How would you implement a system with the following objectives:
- Manage authentication, authorization for hundreds of thousands of existing users currently tightly integrated with a 3rd party vendor's application (We want to bust these users out into something we manage and make our apps work against it, plus our 3rd party vendors work against it).
- Manage profile information linked to those users
- Must be able to be accessed from any number of web applications on just about any platform (Windows, *nix, PHP, ASP/C#, Python/Django, et cetera).
Here some sample implementations:
- LDAP/AD Server to manage everything. Use custom schema for all profile data. Everything can authenticate against LDAP/AD and we can store all sorts of ACLs and profile data in a custom schema.
- Use LDAP/AD for authentication only, tie LDAP users to a most robust profile/authorization server using some sort of traditional database (MSSQL/PostgreSQL/MySQL) or document based DB (CouchDB, SimpleDB, et cetera). Use LDAP for authorization, then hit the DB for more advanced stuff.
- Use a traditional database (Relational or Document) for everything.
Are any of these three the best? Are there other solutions which fit the objectives above and are easier to implement?
** I should add that almost all applications that will be authenticating against the user database will be under our control. The lone few outsiders will be the applications we're removing the current user database from and perhaps 1 or 2 others. Nothing so broad as to need an openID server.
Its also important to know that a lot of these users have had these accounts for 5-8 years and know their logins and passwords, et cetera.
-
You can always implement your own OpenID server. There is already a Python library for OpenID so it should be fairly easy.
Of course you don't need to accept logins authorized by other servers in your applications. Accept credentials authorized only by your own server.
Edit: I have found an implementation of OpenID server protocol in Django.
Edit2: There is an obvious advantage in implementing OpenID for your users. They will be able to login to StackOverflow with their logins :-)
From zuber -
If you have an existing ActiveDirectory infrastructure, that will be the way to go. This will be particularly advantageous to companies that have already had Windows servers set up for authentication. If this is the case, I'm leaning towards your first bullet point in "sample implementations".
Otherwise it will be a toss-up between AD and opensource LDAP options.

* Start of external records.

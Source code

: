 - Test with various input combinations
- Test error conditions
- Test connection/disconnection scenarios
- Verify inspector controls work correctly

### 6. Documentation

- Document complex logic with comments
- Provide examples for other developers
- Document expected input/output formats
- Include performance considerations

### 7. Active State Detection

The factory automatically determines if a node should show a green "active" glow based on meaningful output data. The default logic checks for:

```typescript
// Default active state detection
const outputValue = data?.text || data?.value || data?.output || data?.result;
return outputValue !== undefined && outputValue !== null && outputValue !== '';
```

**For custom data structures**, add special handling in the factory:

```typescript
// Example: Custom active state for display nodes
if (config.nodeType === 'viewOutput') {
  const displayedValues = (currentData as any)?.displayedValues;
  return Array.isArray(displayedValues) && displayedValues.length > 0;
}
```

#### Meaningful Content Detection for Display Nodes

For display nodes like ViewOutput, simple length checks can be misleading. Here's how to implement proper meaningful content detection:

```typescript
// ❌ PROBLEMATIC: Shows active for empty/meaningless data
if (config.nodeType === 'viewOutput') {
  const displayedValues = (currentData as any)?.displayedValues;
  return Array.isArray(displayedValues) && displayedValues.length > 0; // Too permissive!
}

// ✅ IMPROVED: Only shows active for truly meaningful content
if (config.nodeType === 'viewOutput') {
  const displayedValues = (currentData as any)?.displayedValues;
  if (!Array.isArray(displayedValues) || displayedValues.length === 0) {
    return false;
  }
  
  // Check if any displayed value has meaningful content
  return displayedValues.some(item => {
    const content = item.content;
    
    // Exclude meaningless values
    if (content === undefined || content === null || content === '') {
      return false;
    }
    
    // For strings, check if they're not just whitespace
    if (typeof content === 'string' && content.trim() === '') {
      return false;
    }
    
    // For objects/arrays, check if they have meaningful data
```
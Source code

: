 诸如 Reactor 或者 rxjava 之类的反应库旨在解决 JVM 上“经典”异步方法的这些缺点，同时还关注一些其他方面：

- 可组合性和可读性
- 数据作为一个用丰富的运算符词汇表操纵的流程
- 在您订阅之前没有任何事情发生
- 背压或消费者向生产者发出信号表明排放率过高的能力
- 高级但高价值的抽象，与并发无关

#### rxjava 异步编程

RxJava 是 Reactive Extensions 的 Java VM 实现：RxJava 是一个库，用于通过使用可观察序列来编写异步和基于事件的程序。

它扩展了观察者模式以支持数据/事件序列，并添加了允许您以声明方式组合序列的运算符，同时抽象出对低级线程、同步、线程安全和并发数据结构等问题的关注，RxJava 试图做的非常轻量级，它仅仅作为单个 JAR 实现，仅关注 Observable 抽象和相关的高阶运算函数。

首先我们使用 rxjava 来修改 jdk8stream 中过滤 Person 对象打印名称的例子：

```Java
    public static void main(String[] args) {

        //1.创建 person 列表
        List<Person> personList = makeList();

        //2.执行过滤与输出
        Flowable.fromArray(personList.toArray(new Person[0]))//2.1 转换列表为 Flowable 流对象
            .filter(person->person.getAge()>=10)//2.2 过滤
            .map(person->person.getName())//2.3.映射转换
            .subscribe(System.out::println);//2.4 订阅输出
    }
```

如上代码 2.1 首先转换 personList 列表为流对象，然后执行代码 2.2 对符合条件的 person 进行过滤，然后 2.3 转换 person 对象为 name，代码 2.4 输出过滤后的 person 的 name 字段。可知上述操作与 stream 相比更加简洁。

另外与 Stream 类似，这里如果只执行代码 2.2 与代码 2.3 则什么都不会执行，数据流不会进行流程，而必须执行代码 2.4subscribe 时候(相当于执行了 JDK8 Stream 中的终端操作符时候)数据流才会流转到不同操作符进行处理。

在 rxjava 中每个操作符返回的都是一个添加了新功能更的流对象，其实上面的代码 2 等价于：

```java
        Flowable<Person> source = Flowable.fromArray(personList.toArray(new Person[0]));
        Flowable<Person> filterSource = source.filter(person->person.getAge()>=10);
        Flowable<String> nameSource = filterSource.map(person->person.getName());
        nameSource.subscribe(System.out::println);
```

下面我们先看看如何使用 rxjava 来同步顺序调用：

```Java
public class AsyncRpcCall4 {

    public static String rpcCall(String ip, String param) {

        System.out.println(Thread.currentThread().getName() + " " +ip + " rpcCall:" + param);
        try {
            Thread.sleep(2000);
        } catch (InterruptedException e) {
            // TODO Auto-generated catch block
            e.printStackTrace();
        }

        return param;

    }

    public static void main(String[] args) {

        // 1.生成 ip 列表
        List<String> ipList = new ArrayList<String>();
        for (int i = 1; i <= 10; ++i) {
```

It might be not viable to roll your own authentication schema for single-sign-on (especially considering the high amount of documentation and integration work you might have to do), and obviously do not bundle your authentication server with any of the applications running on your system (since you want it to be able to be independent of the load of such applications).
Goodluck!
jms : What's nice about LDAP is other third party products for the enterprise should be able to connect to it for user management.Jon Limjap : Depends on the profile information. If the Profile information is application-specific, I think you should store it with your application. If it's stuff that's going to be used across applications, LDAP should accommodate that information, IMHO.From Jon Limjap -
There is a difference between authentication and authorization/profiling so don't force both necessarily into a single tool. Your second solution of using LDAP for authentication and a DB for authorization seems more robust as the LDAP data is controlled by the user and the DB would be controlled by an admin. The latter would likely morph in structure and complexity over time, but authentication is just that authentication. Separation of these functions will prove more manageable.
From dacracot -
Use LDAP/AD for authentication only, tie LDAP users to a most robust profile/authorization server using some sort of traditional database (MSSQL/PostgreSQL/MySQL) or document based DB (CouchDB, SimpleDB, et cetera). Use LDAP for authorization, then hit the DB for more advanced stuff.
jms : I choose this as a "safe" answer as I'm not sure how flexible LDAP schema changes are once in production. However I feel very comfortable using it for a user store while modifying a database as features are added.From jms -
We have different sites with around 100k users and they all work with normal databases. If most applications can access the db you can use this solution.